## Your task
Where in the data below does the word "paper" appear? Copy each line that holds it.

## Data records
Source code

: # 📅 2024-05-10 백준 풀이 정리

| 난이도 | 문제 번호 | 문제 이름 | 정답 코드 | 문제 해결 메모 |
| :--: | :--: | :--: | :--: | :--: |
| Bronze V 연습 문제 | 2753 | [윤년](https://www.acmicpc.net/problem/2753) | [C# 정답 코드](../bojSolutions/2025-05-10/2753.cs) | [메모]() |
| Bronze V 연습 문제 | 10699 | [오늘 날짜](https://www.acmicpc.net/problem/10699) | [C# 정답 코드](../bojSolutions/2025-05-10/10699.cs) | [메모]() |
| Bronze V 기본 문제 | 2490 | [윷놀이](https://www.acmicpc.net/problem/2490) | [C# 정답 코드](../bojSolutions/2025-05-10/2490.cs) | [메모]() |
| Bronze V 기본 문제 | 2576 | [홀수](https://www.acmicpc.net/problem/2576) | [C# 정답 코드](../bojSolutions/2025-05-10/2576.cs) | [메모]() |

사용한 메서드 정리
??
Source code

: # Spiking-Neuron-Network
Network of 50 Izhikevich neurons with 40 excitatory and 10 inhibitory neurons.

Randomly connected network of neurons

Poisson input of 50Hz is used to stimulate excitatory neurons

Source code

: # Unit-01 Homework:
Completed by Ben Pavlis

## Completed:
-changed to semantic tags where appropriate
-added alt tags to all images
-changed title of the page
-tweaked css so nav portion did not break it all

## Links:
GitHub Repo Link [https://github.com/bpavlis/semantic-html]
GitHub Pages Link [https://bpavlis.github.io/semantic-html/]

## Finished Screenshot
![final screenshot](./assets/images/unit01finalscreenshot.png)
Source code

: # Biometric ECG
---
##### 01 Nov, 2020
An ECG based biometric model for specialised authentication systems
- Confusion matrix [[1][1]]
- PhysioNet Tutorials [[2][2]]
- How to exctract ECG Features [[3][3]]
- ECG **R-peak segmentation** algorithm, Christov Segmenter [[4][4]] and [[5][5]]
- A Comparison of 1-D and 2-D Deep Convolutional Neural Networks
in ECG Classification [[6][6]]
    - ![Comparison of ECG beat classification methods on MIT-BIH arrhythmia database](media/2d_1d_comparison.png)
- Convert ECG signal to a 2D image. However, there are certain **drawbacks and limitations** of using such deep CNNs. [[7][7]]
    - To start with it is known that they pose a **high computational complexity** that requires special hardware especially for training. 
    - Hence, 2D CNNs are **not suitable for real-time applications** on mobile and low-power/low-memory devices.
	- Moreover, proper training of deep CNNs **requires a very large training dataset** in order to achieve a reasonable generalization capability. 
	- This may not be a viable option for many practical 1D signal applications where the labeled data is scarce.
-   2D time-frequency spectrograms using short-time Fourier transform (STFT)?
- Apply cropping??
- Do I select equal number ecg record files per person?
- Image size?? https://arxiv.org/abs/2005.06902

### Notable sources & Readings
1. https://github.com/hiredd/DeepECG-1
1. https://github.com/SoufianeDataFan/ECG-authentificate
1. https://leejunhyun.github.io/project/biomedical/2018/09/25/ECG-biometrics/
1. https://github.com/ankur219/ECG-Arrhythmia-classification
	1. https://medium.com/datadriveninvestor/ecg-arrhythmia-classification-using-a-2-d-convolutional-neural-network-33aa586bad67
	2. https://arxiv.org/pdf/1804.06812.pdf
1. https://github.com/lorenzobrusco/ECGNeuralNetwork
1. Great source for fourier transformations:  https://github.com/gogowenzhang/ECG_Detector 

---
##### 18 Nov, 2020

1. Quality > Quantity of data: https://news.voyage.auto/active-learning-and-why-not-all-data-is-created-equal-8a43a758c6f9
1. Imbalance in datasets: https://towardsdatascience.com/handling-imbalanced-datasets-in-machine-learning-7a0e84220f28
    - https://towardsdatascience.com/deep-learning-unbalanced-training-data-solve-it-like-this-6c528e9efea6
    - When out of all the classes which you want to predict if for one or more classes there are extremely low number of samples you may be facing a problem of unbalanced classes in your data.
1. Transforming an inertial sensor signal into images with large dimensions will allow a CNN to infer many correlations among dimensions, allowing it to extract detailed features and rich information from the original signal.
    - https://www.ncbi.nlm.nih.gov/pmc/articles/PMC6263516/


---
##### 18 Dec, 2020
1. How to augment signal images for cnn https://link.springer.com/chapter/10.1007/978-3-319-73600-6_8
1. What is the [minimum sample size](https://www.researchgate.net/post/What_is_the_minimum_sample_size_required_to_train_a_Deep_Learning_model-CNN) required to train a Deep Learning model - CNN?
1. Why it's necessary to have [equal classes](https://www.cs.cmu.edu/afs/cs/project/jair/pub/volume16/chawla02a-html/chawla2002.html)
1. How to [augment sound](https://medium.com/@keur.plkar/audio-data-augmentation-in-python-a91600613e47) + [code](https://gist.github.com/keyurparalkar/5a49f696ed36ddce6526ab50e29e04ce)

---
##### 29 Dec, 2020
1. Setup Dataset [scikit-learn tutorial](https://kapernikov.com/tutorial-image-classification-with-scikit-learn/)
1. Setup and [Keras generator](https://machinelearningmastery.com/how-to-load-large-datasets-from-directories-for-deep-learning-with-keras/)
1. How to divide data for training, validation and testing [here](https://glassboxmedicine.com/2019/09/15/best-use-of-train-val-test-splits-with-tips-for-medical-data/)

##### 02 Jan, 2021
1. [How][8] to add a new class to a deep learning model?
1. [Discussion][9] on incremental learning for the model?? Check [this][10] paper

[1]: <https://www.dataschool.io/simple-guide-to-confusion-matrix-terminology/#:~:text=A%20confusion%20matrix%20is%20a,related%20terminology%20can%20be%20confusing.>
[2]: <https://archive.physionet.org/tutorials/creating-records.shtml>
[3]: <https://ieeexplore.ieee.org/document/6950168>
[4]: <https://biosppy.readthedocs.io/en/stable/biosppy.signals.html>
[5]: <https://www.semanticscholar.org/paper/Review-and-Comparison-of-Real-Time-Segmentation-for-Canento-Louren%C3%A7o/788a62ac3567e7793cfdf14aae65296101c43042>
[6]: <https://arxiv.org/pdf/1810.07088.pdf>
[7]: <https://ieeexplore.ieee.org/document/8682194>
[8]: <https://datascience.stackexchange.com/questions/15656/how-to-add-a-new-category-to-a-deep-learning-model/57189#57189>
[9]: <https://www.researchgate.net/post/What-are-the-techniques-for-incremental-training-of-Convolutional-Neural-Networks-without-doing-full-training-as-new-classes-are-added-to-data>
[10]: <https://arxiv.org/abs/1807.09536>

==

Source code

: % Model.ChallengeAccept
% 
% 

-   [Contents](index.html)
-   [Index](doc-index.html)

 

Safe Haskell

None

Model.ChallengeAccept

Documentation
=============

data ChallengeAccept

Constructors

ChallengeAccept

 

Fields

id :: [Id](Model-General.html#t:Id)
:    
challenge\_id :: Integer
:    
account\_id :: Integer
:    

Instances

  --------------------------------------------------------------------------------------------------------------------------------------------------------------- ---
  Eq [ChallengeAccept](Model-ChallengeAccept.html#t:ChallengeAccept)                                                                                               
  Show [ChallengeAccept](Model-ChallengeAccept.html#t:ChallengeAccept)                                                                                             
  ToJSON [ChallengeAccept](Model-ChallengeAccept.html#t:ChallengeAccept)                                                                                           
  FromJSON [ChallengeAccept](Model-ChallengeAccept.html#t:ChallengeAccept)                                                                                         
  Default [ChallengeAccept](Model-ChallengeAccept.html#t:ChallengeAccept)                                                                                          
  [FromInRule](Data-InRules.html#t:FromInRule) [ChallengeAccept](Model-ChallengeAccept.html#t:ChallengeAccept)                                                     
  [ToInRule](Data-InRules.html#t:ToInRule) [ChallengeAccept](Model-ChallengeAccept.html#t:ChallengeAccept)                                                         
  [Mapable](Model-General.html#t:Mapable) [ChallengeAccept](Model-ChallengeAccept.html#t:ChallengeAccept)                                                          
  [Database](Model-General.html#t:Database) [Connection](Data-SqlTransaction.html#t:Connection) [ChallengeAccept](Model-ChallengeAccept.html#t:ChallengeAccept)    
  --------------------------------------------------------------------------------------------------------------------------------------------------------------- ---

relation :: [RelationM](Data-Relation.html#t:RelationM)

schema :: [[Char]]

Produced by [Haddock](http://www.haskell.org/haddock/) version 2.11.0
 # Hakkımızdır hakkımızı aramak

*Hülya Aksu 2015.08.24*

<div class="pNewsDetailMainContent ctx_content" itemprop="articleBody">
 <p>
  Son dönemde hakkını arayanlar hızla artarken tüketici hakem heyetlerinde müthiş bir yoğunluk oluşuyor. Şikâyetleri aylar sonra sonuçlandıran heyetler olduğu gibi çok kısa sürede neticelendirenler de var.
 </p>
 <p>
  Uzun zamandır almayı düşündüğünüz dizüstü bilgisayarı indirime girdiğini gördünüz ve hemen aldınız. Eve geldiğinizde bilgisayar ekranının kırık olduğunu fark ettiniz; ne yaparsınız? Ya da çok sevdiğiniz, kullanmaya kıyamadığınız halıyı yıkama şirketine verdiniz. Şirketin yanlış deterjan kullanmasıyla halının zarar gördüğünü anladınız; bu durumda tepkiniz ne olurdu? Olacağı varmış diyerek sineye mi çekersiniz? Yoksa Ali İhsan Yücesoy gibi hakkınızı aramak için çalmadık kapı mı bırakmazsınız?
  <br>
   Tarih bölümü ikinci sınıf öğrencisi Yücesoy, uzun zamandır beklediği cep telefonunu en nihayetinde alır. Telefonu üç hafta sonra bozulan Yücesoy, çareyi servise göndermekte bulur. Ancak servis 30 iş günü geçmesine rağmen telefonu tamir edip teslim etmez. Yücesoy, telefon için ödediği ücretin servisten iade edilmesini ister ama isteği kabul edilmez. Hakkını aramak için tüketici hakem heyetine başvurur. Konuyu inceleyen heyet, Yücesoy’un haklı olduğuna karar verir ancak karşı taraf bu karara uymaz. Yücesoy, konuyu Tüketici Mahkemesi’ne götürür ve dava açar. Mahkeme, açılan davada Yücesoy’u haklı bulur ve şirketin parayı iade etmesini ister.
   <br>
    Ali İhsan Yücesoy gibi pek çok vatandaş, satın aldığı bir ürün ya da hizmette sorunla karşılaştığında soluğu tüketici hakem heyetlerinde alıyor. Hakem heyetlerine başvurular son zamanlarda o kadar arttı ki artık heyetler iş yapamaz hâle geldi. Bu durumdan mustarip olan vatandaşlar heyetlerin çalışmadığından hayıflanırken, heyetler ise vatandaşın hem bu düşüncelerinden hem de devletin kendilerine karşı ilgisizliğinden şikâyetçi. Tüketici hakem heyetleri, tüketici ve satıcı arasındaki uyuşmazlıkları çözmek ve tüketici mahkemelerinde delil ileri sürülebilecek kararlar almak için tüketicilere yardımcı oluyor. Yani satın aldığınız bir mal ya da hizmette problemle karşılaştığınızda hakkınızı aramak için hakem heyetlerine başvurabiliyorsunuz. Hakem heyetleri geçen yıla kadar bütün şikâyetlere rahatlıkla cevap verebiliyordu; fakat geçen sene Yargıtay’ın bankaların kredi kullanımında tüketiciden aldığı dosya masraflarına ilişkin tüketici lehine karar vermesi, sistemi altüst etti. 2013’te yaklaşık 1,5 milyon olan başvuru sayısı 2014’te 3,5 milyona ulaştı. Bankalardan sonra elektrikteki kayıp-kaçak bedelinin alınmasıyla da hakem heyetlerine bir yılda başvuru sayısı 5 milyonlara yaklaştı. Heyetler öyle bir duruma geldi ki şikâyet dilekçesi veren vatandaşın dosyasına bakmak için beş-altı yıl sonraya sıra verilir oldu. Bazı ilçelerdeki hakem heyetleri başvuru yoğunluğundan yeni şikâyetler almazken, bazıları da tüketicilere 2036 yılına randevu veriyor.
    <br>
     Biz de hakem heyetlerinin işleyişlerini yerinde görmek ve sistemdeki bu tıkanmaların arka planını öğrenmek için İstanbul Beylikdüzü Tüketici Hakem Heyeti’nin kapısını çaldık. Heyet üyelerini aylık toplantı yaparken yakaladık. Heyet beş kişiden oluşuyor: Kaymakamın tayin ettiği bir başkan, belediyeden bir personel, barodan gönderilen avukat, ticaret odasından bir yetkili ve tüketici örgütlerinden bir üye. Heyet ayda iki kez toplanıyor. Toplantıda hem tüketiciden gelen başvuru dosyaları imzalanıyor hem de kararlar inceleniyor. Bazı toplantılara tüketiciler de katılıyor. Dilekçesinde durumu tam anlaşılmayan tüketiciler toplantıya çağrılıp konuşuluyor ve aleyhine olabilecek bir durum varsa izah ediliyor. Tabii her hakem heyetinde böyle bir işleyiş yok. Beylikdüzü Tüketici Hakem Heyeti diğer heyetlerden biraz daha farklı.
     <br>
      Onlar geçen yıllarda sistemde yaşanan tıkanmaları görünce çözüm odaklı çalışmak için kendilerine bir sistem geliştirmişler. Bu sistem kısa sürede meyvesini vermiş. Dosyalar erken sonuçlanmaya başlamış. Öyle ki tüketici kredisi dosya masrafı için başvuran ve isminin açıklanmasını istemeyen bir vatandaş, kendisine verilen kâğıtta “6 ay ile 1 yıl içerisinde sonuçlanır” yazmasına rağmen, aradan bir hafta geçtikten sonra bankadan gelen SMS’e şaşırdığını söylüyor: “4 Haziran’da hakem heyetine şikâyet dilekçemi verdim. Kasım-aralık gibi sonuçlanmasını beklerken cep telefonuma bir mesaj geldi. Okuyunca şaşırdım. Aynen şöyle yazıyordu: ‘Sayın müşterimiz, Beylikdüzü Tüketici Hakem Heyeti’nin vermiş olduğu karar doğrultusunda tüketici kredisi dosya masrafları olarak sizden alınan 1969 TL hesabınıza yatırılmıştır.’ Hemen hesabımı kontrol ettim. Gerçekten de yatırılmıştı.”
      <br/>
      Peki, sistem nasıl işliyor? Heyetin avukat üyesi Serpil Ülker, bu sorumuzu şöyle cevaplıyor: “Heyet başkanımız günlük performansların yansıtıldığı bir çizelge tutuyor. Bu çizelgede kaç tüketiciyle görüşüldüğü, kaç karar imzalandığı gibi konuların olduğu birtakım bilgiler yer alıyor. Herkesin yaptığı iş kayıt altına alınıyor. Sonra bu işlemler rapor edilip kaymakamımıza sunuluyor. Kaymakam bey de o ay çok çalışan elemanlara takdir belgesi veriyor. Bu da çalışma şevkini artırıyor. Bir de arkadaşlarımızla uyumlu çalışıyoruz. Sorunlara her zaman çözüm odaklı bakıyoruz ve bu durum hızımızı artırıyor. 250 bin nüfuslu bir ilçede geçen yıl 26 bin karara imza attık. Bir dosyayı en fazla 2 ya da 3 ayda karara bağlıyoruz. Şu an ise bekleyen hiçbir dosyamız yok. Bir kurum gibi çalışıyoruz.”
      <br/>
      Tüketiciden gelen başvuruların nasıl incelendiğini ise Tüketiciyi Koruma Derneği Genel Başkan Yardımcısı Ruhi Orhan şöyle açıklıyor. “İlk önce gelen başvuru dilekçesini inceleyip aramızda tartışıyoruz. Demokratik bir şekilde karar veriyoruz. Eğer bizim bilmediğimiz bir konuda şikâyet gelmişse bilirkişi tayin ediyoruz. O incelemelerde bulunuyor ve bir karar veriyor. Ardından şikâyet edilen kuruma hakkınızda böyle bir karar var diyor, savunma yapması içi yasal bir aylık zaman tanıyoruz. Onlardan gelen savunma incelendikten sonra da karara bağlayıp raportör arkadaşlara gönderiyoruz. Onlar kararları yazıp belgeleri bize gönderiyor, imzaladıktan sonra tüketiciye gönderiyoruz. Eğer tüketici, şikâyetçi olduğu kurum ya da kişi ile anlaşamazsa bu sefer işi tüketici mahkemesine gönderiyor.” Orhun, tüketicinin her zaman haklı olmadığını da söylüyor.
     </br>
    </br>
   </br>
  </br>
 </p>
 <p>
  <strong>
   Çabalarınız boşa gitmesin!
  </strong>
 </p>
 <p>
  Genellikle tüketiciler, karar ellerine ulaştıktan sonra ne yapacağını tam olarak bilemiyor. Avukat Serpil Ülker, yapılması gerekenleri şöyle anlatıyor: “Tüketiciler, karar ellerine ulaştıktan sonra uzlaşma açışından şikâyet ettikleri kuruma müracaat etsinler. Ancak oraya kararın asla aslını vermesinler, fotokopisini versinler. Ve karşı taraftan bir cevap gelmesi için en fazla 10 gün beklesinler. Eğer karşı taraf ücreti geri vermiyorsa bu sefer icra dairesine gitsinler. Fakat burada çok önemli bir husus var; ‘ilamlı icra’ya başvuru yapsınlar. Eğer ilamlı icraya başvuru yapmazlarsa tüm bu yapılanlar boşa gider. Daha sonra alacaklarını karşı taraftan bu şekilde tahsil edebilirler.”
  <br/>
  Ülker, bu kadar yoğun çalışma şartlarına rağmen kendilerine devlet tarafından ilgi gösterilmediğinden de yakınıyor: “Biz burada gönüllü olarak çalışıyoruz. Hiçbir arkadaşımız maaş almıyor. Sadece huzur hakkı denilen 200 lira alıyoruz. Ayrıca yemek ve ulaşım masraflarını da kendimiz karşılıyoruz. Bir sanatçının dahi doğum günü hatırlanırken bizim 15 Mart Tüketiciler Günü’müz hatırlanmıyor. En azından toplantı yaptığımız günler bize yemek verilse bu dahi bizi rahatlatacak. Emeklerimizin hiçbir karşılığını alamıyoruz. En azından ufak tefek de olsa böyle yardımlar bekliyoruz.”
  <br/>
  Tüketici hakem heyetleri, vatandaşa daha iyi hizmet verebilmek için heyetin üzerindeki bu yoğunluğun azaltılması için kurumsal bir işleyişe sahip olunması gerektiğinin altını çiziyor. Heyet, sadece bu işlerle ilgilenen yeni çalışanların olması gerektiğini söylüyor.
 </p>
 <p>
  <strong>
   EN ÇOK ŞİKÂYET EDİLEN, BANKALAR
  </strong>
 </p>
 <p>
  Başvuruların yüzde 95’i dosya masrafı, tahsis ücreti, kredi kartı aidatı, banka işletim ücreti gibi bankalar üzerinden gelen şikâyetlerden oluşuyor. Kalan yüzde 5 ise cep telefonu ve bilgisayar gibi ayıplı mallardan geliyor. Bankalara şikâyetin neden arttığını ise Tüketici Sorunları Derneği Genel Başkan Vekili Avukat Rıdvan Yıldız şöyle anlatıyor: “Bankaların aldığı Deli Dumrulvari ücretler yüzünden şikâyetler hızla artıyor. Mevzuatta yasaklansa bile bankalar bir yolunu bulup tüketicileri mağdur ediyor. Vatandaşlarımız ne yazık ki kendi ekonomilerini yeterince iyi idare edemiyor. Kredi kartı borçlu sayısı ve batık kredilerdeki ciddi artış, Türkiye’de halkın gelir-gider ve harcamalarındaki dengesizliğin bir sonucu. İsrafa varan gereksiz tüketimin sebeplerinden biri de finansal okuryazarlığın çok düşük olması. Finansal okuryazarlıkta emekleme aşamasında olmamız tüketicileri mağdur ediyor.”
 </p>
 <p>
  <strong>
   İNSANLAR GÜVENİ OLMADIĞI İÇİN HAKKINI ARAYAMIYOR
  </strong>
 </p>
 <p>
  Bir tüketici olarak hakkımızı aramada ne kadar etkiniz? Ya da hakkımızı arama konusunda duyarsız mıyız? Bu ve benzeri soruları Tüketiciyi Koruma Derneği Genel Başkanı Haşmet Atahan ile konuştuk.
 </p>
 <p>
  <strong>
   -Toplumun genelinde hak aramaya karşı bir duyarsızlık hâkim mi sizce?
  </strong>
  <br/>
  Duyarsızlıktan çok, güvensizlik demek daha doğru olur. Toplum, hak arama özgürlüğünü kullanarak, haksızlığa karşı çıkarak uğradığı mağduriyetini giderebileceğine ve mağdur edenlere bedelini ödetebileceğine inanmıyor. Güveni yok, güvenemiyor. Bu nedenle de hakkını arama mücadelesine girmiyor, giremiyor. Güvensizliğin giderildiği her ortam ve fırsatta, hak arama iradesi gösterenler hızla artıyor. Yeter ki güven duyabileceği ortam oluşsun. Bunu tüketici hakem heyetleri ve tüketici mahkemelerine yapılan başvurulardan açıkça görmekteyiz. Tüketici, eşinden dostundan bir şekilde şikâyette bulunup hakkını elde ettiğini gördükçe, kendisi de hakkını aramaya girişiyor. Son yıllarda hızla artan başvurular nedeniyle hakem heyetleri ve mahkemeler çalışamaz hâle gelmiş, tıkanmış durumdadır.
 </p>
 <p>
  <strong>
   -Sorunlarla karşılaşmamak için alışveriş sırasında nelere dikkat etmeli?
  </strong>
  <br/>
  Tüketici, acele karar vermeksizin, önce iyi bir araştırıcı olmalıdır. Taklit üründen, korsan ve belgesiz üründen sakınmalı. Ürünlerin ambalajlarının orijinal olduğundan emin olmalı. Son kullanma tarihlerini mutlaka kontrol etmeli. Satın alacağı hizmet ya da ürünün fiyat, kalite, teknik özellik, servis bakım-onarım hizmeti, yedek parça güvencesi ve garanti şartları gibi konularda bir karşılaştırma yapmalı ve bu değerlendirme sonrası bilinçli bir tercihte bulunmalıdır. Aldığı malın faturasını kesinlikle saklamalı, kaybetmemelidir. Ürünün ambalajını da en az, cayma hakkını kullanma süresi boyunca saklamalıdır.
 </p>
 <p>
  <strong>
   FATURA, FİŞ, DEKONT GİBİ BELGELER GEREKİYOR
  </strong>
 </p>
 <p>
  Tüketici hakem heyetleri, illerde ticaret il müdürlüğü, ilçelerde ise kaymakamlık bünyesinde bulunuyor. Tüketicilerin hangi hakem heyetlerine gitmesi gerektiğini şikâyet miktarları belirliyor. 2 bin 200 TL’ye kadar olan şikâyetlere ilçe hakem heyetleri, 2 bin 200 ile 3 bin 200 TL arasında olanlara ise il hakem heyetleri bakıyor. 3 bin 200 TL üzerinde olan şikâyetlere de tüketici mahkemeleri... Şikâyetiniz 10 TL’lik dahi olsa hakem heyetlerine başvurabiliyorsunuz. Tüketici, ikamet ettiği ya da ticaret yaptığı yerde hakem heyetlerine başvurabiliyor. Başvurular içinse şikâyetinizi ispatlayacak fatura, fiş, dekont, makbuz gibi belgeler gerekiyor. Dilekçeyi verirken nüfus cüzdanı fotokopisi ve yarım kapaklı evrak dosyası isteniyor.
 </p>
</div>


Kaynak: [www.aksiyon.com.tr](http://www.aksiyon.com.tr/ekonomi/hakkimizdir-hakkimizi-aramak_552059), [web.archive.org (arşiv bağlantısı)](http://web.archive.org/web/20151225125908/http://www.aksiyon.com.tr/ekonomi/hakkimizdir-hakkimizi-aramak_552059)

## Answer to this task
1. [Discussion][9] on incremental learning for the model?? Check [this][10] paper
[5]: <https://www.semanticscholar.org/paper/Review-and-Comparison-of-Real-Time-Segmentation-for-Canento-Louren%C3%A7o/788a62ac3567e7793cfdf14aae65296101c43042>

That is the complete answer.